→ **What is required**:
Each record below should appear again exactly as written.

→ **Supplied material**:
# # # # # # #

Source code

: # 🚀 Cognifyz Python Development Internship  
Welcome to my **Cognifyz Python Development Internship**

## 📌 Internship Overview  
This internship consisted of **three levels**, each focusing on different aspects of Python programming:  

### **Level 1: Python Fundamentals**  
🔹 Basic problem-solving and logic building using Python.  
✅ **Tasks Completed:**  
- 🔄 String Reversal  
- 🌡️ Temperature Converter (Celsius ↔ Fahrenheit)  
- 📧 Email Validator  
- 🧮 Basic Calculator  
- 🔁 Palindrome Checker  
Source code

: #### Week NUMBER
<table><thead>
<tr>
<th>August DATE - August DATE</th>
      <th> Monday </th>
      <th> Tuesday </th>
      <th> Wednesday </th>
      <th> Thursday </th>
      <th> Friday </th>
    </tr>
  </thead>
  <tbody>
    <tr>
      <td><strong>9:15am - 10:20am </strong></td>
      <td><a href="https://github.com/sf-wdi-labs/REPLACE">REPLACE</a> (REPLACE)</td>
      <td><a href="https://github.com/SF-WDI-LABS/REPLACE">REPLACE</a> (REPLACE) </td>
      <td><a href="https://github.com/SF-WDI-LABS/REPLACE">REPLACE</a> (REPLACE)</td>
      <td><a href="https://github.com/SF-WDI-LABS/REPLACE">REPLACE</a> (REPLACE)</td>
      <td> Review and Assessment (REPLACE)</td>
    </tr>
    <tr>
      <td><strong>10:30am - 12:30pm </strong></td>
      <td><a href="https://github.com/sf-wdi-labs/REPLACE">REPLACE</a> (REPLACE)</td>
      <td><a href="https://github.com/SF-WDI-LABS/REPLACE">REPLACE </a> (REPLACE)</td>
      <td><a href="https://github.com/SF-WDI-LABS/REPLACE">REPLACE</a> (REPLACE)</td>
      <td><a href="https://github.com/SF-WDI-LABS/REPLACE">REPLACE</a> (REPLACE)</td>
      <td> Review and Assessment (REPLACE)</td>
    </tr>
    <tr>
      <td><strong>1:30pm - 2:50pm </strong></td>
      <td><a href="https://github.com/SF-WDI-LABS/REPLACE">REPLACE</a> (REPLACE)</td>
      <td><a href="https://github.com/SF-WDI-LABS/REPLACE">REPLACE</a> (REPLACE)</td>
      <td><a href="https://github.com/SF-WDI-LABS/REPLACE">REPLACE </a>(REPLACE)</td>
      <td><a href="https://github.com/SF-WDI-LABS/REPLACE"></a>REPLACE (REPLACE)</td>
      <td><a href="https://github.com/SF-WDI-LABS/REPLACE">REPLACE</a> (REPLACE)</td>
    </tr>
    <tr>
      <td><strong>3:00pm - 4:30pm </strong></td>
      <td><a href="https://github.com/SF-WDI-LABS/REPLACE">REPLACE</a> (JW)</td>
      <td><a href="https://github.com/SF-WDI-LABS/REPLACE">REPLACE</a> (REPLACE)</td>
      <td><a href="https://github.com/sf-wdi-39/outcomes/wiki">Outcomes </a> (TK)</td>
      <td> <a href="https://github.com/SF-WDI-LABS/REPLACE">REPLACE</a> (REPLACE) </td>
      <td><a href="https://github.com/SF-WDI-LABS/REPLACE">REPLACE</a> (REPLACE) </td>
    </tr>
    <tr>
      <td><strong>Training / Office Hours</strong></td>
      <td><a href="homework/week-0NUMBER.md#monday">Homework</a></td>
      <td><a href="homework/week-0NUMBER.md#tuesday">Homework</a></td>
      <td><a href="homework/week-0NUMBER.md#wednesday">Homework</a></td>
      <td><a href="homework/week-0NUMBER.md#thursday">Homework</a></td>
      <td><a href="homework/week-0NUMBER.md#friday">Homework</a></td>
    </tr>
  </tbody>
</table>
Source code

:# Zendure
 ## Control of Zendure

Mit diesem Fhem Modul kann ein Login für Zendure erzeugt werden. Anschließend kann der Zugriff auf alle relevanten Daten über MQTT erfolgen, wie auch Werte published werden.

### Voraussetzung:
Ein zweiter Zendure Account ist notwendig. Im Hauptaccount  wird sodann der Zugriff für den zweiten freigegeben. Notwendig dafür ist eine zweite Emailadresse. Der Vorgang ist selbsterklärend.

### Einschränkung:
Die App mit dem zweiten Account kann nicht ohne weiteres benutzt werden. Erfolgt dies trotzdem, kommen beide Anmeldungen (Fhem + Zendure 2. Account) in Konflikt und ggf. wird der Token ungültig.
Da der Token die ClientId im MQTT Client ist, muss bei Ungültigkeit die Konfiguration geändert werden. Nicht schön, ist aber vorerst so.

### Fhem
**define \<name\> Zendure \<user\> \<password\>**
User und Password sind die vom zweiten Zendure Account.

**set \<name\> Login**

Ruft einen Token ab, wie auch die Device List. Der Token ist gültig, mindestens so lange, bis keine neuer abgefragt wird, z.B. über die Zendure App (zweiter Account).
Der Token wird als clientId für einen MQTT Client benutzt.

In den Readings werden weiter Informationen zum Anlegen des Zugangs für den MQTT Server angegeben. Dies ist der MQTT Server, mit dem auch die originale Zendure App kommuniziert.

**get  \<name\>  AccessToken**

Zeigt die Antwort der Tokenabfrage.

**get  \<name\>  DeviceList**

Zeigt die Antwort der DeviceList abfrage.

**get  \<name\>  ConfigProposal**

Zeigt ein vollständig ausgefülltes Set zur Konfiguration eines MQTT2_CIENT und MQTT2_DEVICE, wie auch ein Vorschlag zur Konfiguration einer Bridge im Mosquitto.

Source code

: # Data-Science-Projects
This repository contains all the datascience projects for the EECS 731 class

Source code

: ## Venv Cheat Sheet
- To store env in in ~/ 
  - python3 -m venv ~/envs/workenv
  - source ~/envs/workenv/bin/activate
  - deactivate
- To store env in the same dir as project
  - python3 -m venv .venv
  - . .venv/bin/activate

# # # # # # #

→ **Response to this task**:
Source code

: # 🚀 Cognifyz Python Development Internship  
Welcome to my **Cognifyz Python Development Internship**

## 📌 Internship Overview  
This internship consisted of **three levels**, each focusing on different aspects of Python programming:  

### **Level 1: Python Fundamentals**  
🔹 Basic problem-solving and logic building using Python.  
✅ **Tasks Completed:**  
- 🔄 String Reversal  
- 🌡️ Temperature Converter (Celsius ↔ Fahrenheit)  
- 📧 Email Validator  
- 🧮 Basic Calculator  
- 🔁 Palindrome Checker  
Source code

: #### Week NUMBER
<table><thead>
<tr>
<th>August DATE - August DATE</th>
      <th> Monday </th>
      <th> Tuesday </th>
      <th> Wednesday </th>
      <th> Thursday </th>
      <th> Friday </th>
    </tr>
  </thead>
  <tbody>
    <tr>
      <td><strong>9:15am - 10:20am </strong></td>
      <td><a href="https://github.com/sf-wdi-labs/REPLACE">REPLACE</a> (REPLACE)</td>
      <td><a href="https://github.com/SF-WDI-LABS/REPLACE">REPLACE</a> (REPLACE) </td>
      <td><a href="https://github.com/SF-WDI-LABS/REPLACE">REPLACE</a> (REPLACE)</td>
      <td><a href="https://github.com/SF-WDI-LABS/REPLACE">REPLACE</a> (REPLACE)</td>
      <td> Review and Assessment (REPLACE)</td>
    </tr>
    <tr>
      <td><strong>10:30am - 12:30pm </strong></td>
      <td><a href="https://github.com/sf-wdi-labs/REPLACE">REPLACE</a> (REPLACE)</td>
      <td><a href="https://github.com/SF-WDI-LABS/REPLACE">REPLACE </a> (REPLACE)</td>
      <td><a href="https://github.com/SF-WDI-LABS/REPLACE">REPLACE</a> (REPLACE)</td>
      <td><a href="https://github.com/SF-WDI-LABS/REPLACE">REPLACE</a> (REPLACE)</td>
      <td> Review and Assessment (REPLACE)</td>
    </tr>
    <tr>
      <td><strong>1:30pm - 2:50pm </strong></td>
      <td><a href="https://github.com/SF-WDI-LABS/REPLACE">REPLACE</a> (REPLACE)</td>
      <td><a href="https://github.com/SF-WDI-LABS/REPLACE">REPLACE</a> (REPLACE)</td>
      <td><a href="https://github.com/SF-WDI-LABS/REPLACE">REPLACE </a>(REPLACE)</td>
      <td><a href="https://github.com/SF-WDI-LABS/REPLACE"></a>REPLACE (REPLACE)</td>
      <td><a href="https://github.com/SF-WDI-LABS/REPLACE">REPLACE</a> (REPLACE)</td>
    </tr>
    <tr>
      <td><strong>3:00pm - 4:30pm </strong></td>
      <td><a href="https://github.com/SF-WDI-LABS/REPLACE">REPLACE</a> (JW)</td>
      <td><a href="https://github.com/SF-WDI-LABS/REPLACE">REPLACE</a> (REPLACE)</td>
      <td><a href="https://github.com/sf-wdi-39/outcomes/wiki">Outcomes </a> (TK)</td>
      <td> <a href="https://github.com/SF-WDI-LABS/REPLACE">REPLACE</a> (REPLACE) </td>
      <td><a href="https://github.com/SF-WDI-LABS/REPLACE">REPLACE</a> (REPLACE) </td>
    </tr>
    <tr>
      <td><strong>Training / Office Hours</strong></td>
      <td><a href="homework/week-0NUMBER.md#monday">Homework</a></td>
      <td><a href="homework/week-0NUMBER.md#tuesday">Homework</a></td>
      <td><a href="homework/week-0NUMBER.md#wednesday">Homework</a></td>
      <td><a href="homework/week-0NUMBER.md#thursday">Homework</a></td>
      <td><a href="homework/week-0NUMBER.md#friday">Homework</a></td>
    </tr>
  </tbody>
</table>
Source code

:# Zendure
 ## Control of Zendure

Mit diesem Fhem Modul kann ein Login für Zendure erzeugt werden. Anschließend kann der Zugriff auf alle relevanten Daten über MQTT erfolgen, wie auch Werte published werden.

### Voraussetzung:
Ein zweiter Zendure Account ist notwendig. Im Hauptaccount  wird sodann der Zugriff für den zweiten freigegeben. Notwendig dafür ist eine zweite Emailadresse. Der Vorgang ist selbsterklärend.

### Einschränkung:
Die App mit dem zweiten Account kann nicht ohne weiteres benutzt werden. Erfolgt dies trotzdem, kommen beide Anmeldungen (Fhem + Zendure 2. Account) in Konflikt und ggf. wird der Token ungültig.
Da der Token die ClientId im MQTT Client ist, muss bei Ungültigkeit die Konfiguration geändert werden. Nicht schön, ist aber vorerst so.

### Fhem
**define \<name\> Zendure \<user\> \<password\>**
User und Password sind die vom zweiten Zendure Account.

**set \<name\> Login**

Ruft einen Token ab, wie auch die Device List. Der Token ist gültig, mindestens so lange, bis keine neuer abgefragt wird, z.B. über die Zendure App (zweiter Account).
Der Token wird als clientId für einen MQTT Client benutzt.

In den Readings werden weiter Informationen zum Anlegen des Zugangs für den MQTT Server angegeben. Dies ist der MQTT Server, mit dem auch die originale Zendure App kommuniziert.

**get  \<name\>  AccessToken**

Zeigt die Antwort der Tokenabfrage.

**get  \<name\>  DeviceList**

Zeigt die Antwort der DeviceList abfrage.

**get  \<name\>  ConfigProposal**

Zeigt ein vollständig ausgefülltes Set zur Konfiguration eines MQTT2_CIENT und MQTT2_DEVICE, wie auch ein Vorschlag zur Konfiguration einer Bridge im Mosquitto.

Source code

: # Data-Science-Projects
This repository contains all the datascience projects for the EECS 731 class

Source code

: ## Venv Cheat Sheet
- To store env in in ~/ 
  - python3 -m venv ~/envs/workenv
  - source ~/envs/workenv/bin/activate
  - deactivate
- To store env in the same dir as project
  - python3 -m venv .venv
  - . .venv/bin/activate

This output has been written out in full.